The MarketWatch story points to very sound research showing the spike in correlations as market volatility increased. The article points to the fact that correlations have risen from bottom quartile to top quartile since January, concluding that it’s become a challenging environment for stock pickers.

Of course, Intech® watches correlation trends very closely too. Estimating stock price volatility and correlations relative to a benchmark is a key step in our investment process. The measure of absolute correlation is one of the five metrics comprising the new Intech Equity Market Stress MonitorR. Our measure, however, contradicts the recent articles that suggest a significant increase in correlation. We actually see correlations in the bottom quintile historically, with more idiosyncratic risk in the market.

So is correlation increasing or decreasing?

Actually, both correlation reports can be true at the same time. We just calculate our correlation indicator for a different purpose – understanding stress in equity markets. To do that effectively, our calculation uses a longer time scale and exponential smoothing (and notch filters), which results in marked differences from traditional measures of correlation. Consistent with our overall approach in the new Intech Equity Market Stress MonitorR, we aim to capture secular changes in volatility regimes as opposed to punctual moves that may not persist.

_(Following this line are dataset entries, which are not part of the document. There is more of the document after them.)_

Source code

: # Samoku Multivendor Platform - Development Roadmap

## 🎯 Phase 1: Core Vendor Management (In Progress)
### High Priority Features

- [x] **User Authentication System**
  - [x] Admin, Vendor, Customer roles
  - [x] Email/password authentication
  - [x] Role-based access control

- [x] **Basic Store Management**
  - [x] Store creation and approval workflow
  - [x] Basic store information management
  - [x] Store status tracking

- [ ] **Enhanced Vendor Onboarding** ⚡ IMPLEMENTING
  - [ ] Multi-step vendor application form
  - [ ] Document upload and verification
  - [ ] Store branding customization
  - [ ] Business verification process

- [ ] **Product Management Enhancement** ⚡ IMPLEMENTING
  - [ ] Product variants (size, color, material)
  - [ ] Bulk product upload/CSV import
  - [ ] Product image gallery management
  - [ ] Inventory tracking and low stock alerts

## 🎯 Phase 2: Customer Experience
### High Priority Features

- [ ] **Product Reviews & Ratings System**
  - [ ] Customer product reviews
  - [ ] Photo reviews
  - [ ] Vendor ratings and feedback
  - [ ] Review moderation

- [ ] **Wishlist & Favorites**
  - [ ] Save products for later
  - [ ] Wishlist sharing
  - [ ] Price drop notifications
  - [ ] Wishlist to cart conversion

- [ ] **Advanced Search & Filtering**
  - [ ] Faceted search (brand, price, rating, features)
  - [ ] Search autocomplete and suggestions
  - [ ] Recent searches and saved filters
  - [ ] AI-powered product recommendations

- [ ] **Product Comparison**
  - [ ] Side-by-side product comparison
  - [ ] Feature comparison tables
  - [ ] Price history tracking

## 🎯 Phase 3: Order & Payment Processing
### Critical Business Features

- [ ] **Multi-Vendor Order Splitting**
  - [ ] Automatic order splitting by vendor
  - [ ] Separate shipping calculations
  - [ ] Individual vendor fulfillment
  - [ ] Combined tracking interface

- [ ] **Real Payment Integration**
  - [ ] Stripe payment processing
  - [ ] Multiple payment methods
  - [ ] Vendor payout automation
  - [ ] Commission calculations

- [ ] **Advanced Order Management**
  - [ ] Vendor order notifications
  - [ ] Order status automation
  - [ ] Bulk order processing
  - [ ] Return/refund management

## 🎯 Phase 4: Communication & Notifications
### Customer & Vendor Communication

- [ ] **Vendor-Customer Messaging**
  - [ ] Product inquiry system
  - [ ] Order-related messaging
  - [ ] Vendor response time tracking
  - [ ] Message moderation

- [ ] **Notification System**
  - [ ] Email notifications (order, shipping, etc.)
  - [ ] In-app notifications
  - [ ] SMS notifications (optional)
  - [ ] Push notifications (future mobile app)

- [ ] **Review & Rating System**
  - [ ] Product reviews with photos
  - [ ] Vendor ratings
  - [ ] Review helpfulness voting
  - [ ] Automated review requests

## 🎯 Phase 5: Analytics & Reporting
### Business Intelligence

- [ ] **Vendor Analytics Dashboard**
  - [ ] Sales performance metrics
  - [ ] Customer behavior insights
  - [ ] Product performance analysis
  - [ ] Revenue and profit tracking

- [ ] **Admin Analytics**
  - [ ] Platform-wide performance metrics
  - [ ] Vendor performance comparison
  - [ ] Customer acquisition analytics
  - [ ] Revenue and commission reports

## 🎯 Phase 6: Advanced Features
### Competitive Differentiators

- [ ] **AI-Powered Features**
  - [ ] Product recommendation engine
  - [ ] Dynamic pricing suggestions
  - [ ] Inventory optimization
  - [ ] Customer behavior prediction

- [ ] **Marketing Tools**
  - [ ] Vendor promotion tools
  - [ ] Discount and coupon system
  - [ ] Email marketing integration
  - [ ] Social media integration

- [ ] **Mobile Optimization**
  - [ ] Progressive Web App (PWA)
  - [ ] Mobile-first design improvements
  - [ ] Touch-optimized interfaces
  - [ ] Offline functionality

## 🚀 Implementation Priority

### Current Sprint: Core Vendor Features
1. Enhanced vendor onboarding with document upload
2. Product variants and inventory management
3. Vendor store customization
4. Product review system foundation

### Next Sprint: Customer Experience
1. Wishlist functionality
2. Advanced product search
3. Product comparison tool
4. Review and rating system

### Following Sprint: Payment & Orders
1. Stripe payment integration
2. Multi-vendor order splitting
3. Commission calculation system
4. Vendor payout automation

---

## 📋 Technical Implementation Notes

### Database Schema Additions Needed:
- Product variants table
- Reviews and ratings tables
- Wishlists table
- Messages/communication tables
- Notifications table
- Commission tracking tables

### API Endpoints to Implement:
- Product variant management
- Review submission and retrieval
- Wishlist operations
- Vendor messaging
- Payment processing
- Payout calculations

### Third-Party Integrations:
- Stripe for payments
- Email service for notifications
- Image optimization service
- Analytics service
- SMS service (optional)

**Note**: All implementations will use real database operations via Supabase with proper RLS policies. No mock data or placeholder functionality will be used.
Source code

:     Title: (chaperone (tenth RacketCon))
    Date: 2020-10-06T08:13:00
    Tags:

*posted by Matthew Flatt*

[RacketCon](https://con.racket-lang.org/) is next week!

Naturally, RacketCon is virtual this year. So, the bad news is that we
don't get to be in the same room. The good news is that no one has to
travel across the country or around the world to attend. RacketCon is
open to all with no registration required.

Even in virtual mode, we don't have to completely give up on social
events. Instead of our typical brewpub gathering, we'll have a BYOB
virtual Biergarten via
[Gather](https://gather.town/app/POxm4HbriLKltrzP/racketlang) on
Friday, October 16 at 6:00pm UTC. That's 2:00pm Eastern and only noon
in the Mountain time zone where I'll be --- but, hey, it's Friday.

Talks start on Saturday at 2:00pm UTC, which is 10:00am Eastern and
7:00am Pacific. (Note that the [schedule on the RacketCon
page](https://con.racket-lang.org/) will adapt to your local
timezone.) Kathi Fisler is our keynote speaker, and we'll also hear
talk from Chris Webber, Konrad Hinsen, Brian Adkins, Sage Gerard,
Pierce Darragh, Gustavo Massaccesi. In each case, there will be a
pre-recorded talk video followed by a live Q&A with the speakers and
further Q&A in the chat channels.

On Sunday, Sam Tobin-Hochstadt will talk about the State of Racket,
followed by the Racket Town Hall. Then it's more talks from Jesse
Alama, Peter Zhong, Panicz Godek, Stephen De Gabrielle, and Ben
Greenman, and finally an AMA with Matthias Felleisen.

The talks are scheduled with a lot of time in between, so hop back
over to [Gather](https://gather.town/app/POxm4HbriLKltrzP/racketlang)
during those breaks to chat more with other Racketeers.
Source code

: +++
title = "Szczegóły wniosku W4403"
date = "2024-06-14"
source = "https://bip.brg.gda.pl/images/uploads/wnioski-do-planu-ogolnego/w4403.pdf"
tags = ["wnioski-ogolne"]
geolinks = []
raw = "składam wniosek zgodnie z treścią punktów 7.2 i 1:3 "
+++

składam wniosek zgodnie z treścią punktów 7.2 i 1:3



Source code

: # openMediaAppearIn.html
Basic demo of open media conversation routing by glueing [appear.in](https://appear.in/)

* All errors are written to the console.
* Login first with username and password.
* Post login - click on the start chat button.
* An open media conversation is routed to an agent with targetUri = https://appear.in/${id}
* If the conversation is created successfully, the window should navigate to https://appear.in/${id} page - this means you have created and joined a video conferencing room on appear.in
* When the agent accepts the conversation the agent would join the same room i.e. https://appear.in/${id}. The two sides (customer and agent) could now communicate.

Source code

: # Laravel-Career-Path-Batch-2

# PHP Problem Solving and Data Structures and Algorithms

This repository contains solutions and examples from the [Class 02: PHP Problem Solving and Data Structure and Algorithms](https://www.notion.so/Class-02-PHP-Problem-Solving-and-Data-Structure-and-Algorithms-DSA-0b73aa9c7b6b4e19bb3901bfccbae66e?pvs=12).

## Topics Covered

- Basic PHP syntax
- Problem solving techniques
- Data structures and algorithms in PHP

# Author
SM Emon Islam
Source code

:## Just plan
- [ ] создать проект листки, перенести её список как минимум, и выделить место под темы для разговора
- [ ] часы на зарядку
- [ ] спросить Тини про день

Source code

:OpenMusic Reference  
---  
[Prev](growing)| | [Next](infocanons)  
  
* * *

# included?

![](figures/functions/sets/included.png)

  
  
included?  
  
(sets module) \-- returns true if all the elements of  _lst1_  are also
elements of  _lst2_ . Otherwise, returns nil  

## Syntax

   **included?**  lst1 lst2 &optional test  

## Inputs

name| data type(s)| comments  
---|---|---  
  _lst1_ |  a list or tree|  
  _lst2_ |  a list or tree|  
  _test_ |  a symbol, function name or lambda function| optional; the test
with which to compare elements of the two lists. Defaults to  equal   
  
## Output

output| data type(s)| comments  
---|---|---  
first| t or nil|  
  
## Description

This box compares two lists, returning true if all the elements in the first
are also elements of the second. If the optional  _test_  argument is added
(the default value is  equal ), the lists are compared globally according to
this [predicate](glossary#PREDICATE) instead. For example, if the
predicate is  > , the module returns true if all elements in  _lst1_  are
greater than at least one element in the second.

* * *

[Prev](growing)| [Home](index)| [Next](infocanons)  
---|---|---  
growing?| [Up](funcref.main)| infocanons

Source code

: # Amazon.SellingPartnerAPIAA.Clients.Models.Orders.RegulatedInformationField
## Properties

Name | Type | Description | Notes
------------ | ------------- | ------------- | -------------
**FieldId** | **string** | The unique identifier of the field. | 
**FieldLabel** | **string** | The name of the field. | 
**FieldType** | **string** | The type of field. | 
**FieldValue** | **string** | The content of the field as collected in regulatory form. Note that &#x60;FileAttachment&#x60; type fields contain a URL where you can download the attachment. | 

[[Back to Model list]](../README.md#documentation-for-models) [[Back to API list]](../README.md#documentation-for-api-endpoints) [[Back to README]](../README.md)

As you can see from Figure 1, our correlation of stock returns measure is far less variable than typical correlation charts that focus on 1-month or 3-month changes in correlations. Perhaps it’s less exciting to watch and it certainly won’t make news headlines, but we find it useful for understanding equity market stress when used with the other metrics in the Intech Equity Market Stress MonitorR. On its own, our correlation metric can be used to quickly identify excessive groupthink when it is either extremely high (late 1980s and late 2000s) or extremely low (mid 1990s and the beginning of 2007) relative to its median.

Figure 1
Correlations of Returns for the S&P 500® Index
Percentile ranks for the period ended March 31, 2018

Correlations of Returns for the S&P 500 Index

Looking at the past year trend and relative to a long history, we see correlations across global equity markets at very low levels. Only the future will tell us if the recent increase in short-term correlation constitutes a new trend or if it is just noise in an otherwise relatively stable trend towards lower correlation in equity markets.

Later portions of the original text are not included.